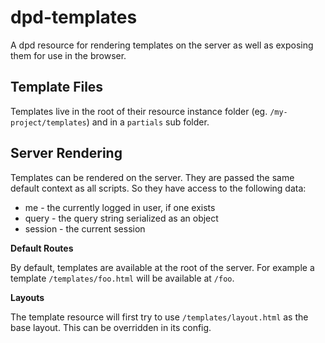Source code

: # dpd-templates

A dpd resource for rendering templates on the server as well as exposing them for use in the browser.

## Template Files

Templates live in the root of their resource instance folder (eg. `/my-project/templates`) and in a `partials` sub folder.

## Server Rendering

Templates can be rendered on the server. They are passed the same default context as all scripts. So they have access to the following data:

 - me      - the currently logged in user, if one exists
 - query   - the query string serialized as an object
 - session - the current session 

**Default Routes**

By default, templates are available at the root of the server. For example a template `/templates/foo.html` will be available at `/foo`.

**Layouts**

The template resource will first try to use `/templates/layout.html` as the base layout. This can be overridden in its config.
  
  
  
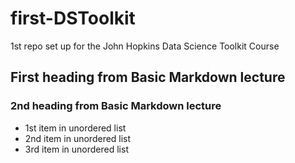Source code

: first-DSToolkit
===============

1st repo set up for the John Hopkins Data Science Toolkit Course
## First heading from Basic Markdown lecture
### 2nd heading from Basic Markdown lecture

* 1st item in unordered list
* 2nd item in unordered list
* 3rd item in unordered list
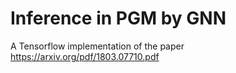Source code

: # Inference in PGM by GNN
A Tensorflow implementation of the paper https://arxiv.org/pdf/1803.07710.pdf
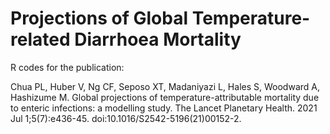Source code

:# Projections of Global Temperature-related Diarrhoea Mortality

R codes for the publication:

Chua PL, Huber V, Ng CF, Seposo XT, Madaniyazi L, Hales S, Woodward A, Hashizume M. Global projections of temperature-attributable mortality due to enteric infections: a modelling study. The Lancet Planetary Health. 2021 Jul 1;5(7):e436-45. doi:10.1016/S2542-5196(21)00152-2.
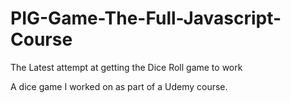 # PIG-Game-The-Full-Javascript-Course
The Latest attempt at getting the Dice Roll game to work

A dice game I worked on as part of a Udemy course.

——————————

** WHAT YOU SHOULD DO **
Once the pictures are set aside, copy the remaining text of every entry exactly.

** ANSWER FOR THIS EXERCISE **
Source code

: # dpd-templates

A dpd resource for rendering templates on the server as well as exposing them for use in the browser.

## Template Files

Templates live in the root of their resource instance folder (eg. `/my-project/templates`) and in a `partials` sub folder.

## Server Rendering

Templates can be rendered on the server. They are passed the same default context as all scripts. So they have access to the following data:

 - me      - the currently logged in user, if one exists
 - query   - the query string serialized as an object
 - session - the current session 

**Default Routes**

By default, templates are available at the root of the server. For example a template `/templates/foo.html` will be available at `/foo`.

**Layouts**

The template resource will first try to use `/templates/layout.html` as the base layout. This can be overridden in its config.
  
  
  
Source code

: first-DSToolkit
===============

1st repo set up for the John Hopkins Data Science Toolkit Course
## First heading from Basic Markdown lecture
### 2nd heading from Basic Markdown lecture

* 1st item in unordered list
* 2nd item in unordered list
* 3rd item in unordered list
Source code

: # Inference in PGM by GNN
A Tensorflow implementation of the paper https://arxiv.org/pdf/1803.07710.pdf
Source code

:# Projections of Global Temperature-related Diarrhoea Mortality

R codes for the publication:

Chua PL, Huber V, Ng CF, Seposo XT, Madaniyazi L, Hales S, Woodward A, Hashizume M. Global projections of temperature-attributable mortality due to enteric infections: a modelling study. The Lancet Planetary Health. 2021 Jul 1;5(7):e436-45. doi:10.1016/S2542-5196(21)00152-2.
 # PIG-Game-The-Full-Javascript-Course
The Latest attempt at getting the Dice Roll game to work

A dice game I worked on as part of a Udemy course.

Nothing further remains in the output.